▸ **WORK REQUIRED**: The result should be the lines from the one holding "microphones in configuration." to the final line of the records, retyped exactly.

INPUT DATA section start

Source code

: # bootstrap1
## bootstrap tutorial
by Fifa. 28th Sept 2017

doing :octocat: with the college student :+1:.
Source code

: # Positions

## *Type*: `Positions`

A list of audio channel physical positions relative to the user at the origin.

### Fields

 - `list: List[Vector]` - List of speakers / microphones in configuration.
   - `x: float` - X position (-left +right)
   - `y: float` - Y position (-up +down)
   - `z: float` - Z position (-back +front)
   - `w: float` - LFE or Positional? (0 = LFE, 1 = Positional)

INPUT DATA section end

▸ **RESULT**:
 - `list: List[Vector]` - List of speakers / microphones in configuration.
   - `x: float` - X position (-left +right)
   - `y: float` - Y position (-up +down)
   - `z: float` - Z position (-back +front)
   - `w: float` - LFE or Positional? (0 = LFE, 1 = Positional)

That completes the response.